• Philip Chiang Dishes On Yummy Ways To Celebrate The Lunar New Year

    Philip Chiang, co-founder of P.F. Chang’s China Bistro, gives fun tips on how your family can celebrate the Lunar New Year this month–including a great recipe for ginger chicken stir-fry romaine wraps

    By Felicia Czochanski
    Philip Chiang

    Philip Chiang

    Very few things have the power to bring a family together like a holiday celebration. Whether it is preparing the meal together, going out to eat together or gathering at the dining room table, holiday dining is a cherished tradition that helps us to catch up with family and friends by gathering together for a festive cause.

    Fortunately, with the month of February comes the Lunar New Year. I had the opportunity to meet with Philip Chiang, a dad himself and the co-founder of P.F. Chang’s Chinese Bistro, who dished out some fun traditions and recipes for delicious food to help everyone celebrate new beginnings and good fortune for the Year of the Sheep, 2015!

    One can argue that food is at the center of many holidays, and the Lunar New Year is nothing different. “Food is a very important way for families to celebrate the Lunar New Year. P.F. Chang’s is inviting people everywhere to share this special tradition with a meaningful meal,” said Philip Chiang, the co-founder of the restaurant chain. Chiang grew up celebrating the Lunar New Year with his family and has fond memories of all the children making dumplings during the wintertime, as well as celebrating with a three-day hometown feast where everyone ate and played mahjong together.

    The Lunar New Year is known to bring prosperity, longevity and health, especially if one chooses to celebrate with the proper symbols. Chiang gave us the scoop on a couple of traditions that he has followed throughout the years including both dressing and decorating with the color red, which “represents prosperity and also drives away evil,” Chiang explains.

    Many may know of Chiang’s mother, Cecilia Chiang, who won the James Beard award last year and has been recognized for her delicious cooking. Many of her recipes, many of which Chiang remembers from his childhood, have inspired the P.F. Chang’s “Lucky 8 Dishes” menu, which will be offered for a limited time to celebrate the Lunar New Year, between February 16 and March 5. This menu includes eight dishes, encompassing a full meal with appetizers, entrees and desserts, all of which represent a Chinese symbol of luck, prosperity, wealth, abundance or longevity.

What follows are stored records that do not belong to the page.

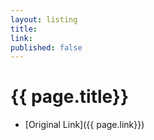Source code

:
 ```yaml
---
layout: listing
title:
link:
published: false
---
```



# {{ page.title}}

* [Original Link]({{ page.link}})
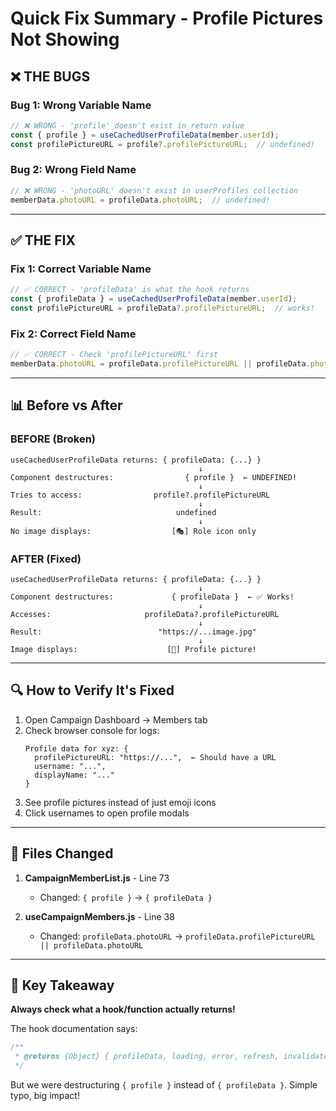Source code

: # Quick Fix Summary - Profile Pictures Not Showing

## ❌ THE BUGS

### Bug 1: Wrong Variable Name
```javascript
// ❌ WRONG - 'profile' doesn't exist in return value
const { profile } = useCachedUserProfileData(member.userId);
const profilePictureURL = profile?.profilePictureURL;  // undefined!
```

### Bug 2: Wrong Field Name  
```javascript
// ❌ WRONG - 'photoURL' doesn't exist in userProfiles collection
memberData.photoURL = profileData.photoURL;  // undefined!
```

---

## ✅ THE FIX

### Fix 1: Correct Variable Name
```javascript
// ✅ CORRECT - 'profileData' is what the hook returns
const { profileData } = useCachedUserProfileData(member.userId);
const profilePictureURL = profileData?.profilePictureURL;  // works!
```

### Fix 2: Correct Field Name
```javascript
// ✅ CORRECT - Check 'profilePictureURL' first
memberData.photoURL = profileData.profilePictureURL || profileData.photoURL;
```

---

## 📊 Before vs After

### BEFORE (Broken)
```
useCachedUserProfileData returns: { profileData: {...} }
                                          ↓
Component destructures:                { profile }  ← UNDEFINED!
                                          ↓
Tries to access:                profile?.profilePictureURL
                                          ↓
Result:                              undefined
                                          ↓
No image displays:                  [🎭] Role icon only
```

### AFTER (Fixed)
```
useCachedUserProfileData returns: { profileData: {...} }
                                          ↓
Component destructures:             { profileData }  ← ✅ Works!
                                          ↓
Accesses:                     profileData?.profilePictureURL
                                          ↓
Result:                          "https://...image.jpg"
                                          ↓
Image displays:                    [👤] Profile picture!
```

---

## 🔍 How to Verify It's Fixed

1. Open Campaign Dashboard → Members tab
2. Check browser console for logs:
   ```
   Profile data for xyz: {
     profilePictureURL: "https://...",  ← Should have a URL
     username: "...",
     displayName: "..."
   }
   ```
3. See profile pictures instead of just emoji icons
4. Click usernames to open profile modals

---

## 📝 Files Changed

1. **CampaignMemberList.js** - Line 73
   - Changed: `{ profile }` → `{ profileData }`

2. **useCampaignMembers.js** - Line 38  
   - Changed: `profileData.photoURL` → `profileData.profilePictureURL || profileData.photoURL`

---

## 🎯 Key Takeaway

**Always check what a hook/function actually returns!**

The hook documentation says:
```javascript
/**
 * @returns {Object} { profileData, loading, error, refresh, invalidate }
 */
```

But we were destructuring `{ profile }` instead of `{ profileData }`. Simple typo, big impact!

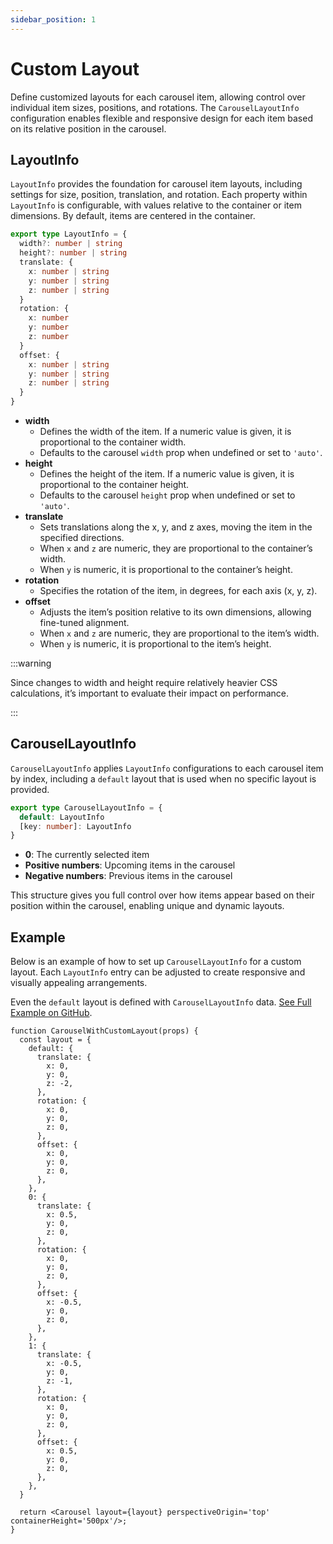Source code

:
 ```yaml
---
sidebar_position: 1
---
```


# Custom Layout

Define customized layouts for each carousel item, allowing control over individual item sizes, positions, and rotations. The `CarouselLayoutInfo` configuration enables flexible and responsive design for each item based on its relative position in the carousel.

## LayoutInfo

`LayoutInfo` provides the foundation for carousel item layouts, including settings for size, position, translation, and rotation. Each property within `LayoutInfo` is configurable, with values relative to the container or item dimensions. By default, items are centered in the container.

```ts
export type LayoutInfo = {
  width?: number | string
  height?: number | string
  translate: {
    x: number | string 
    y: number | string
    z: number | string 
  }
  rotation: {
    x: number
    y: number
    z: number
  }
  offset: {
    x: number | string 
    y: number | string
    z: number | string 
  }
}
```
- **width**
  - Defines the width of the item. If a numeric value is given, it is proportional to the container width.
  - Defaults to the carousel `width` prop when undefined or set to `'auto'`.
- **height**
  - Defines the height of the item. If a numeric value is given, it is proportional to the container height.
  - Defaults to the carousel `height` prop when undefined or set to `'auto'`.
- **translate** 
  - Sets translations along the x, y, and z axes, moving the item in the specified directions.
  - When `x` and `z` are numeric, they are proportional to the container’s width.
  - When `y` is numeric, it is proportional to the container’s height.
- **rotation**
  - Specifies the rotation of the item, in degrees, for each axis (x, y, z).
- **offset**
  - Adjusts the item’s position relative to its own dimensions, allowing fine-tuned alignment.
  - When `x` and `z` are numeric, they are proportional to the item’s width.
  - When `y` is numeric, it is proportional to the item’s height.

:::warning

Since changes to width and height require relatively heavier CSS calculations, it’s important to evaluate their impact on performance.

:::

## CarouselLayoutInfo

`CarouselLayoutInfo` applies `LayoutInfo` configurations to each carousel item by index, including a `default` layout that is used when no specific layout is provided.

```ts
export type CarouselLayoutInfo = {
  default: LayoutInfo
  [key: number]: LayoutInfo
}
```

- **0**: The currently selected item
- **Positive numbers**: Upcoming items in the carousel
- **Negative numbers**: Previous items in the carousel

This structure gives you full control over how items appear based on their position within the carousel, enabling unique and dynamic layouts.

## Example

Below is an example of how to set up `CarouselLayoutInfo` for a custom layout. Each `LayoutInfo` entry can be adjusted to create responsive and visually appealing arrangements.

Even the `default` layout is defined with `CarouselLayoutInfo` data. [See Full Example on GitHub](https://github.com/Byongho96/react-responsive-3d-carousel/tree/main/src/utils/getCarouselIndex.ts).

```tsx live
function CarouselWithCustomLayout(props) {
  const layout = {
    default: {
      translate: {
        x: 0,
        y: 0,
        z: -2,
      },
      rotation: {
        x: 0,
        y: 0,
        z: 0,
      },
      offset: {
        x: 0,
        y: 0,
        z: 0,
      },
    },
    0: {
      translate: {
        x: 0.5,
        y: 0,
        z: 0,
      },
      rotation: {
        x: 0,
        y: 0,
        z: 0,
      },
      offset: {
        x: -0.5,
        y: 0,
        z: 0,
      },
    },
    1: {
      translate: {
        x: -0.5,
        y: 0,
        z: -1,
      },
      rotation: {
        x: 0,
        y: 0,
        z: 0,
      },
      offset: {
        x: 0.5,
        y: 0,
        z: 0,
      },
    },
  }

  return <Carousel layout={layout} perspectiveOrigin='top' containerHeight='500px'/>;
}
```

    Chiang was generous enough to share the recipe for his best-selling and most famous dish, Chicken Lettuce Wraps, so that everyone can have the option of celebrating the Lunar New Year with their family at home as well. The Cantonese word for “lettuce” sounds like “rising fortune,” which means that “the more you eat, the more fortune you will have,” according to the “Lucky 8 Dishes” menu.

    Chicken Lettuce Wraps

    Chicken Lettuce Wraps

    Ginger Chicken Stir-Fry Romaine Wraps with Citrus Soy

    Recipe Courtesy of P.F. Chang’s China Bistro

    Ingredients

    1 pound chicken

    3 tablespoons fresh ginger, minced

    1 tablespoon garlic, minced

    ½ teaspoon dry chili flakes

    3 tablespoons soy bean oil or vegetable oil

    2 heads romaine lettuce, cleaned

    ½ cup fresh orange juice

    1 tablespoon fresh lime juice

    1 tablespoon fresh lemon juice

    ¼ cup soy sauce

    1 tablespoon hoisin sauce

    1 ounce scallions, sliced thin

    2 tablespoons soy sauce

    Procedure:

    Dice the chicken into tiny pieces. Place the chicken in a mixing bowl and add 2 tablespoons soy bean oil, garlic, chili flakes and 2 tablespoons soy sauce. Mix together in a circular motion until well mixed. Let marinate in refrigerator for 2-4 hours.

    Mix together the citrus juices, soy, and hoisin sauce with a whisk. Reserve until needed. Clean the romaine lettuce, chopping off the stem, peeling each ‘spear’ and running under clean cold water. Reserve in refrigerator until ready to use. Chop scallions into rings and reserve chilled.

    Coat a very hot sauté pan lightly with soybean oil. Lay the chicken around the sauté pan being careful not to lay too many on top of each other. Sear the chicken until crispy and golden brown, about 2 ½ minutes. Once chicken is brown, toss gently in pan and sear another 2 ½ minutes. The pan will appear to “burn,” but that is the carmelization and where all the flavor comes from.

    Add ½ of the citrus soy mixture to the sauté pan and coat well. Let the sauce coat the chicken until it is glazed, and thickens on the chicken. Add more or less depending on how “wet” you want your mixture. Spoon chicken onto a plate.

    Wrap the chicken mixture in romaine lettuce and top with scallion rings. Serve and enjoy!

    Fun fact: this recipe can also be done with baby shrimp, fish or beef.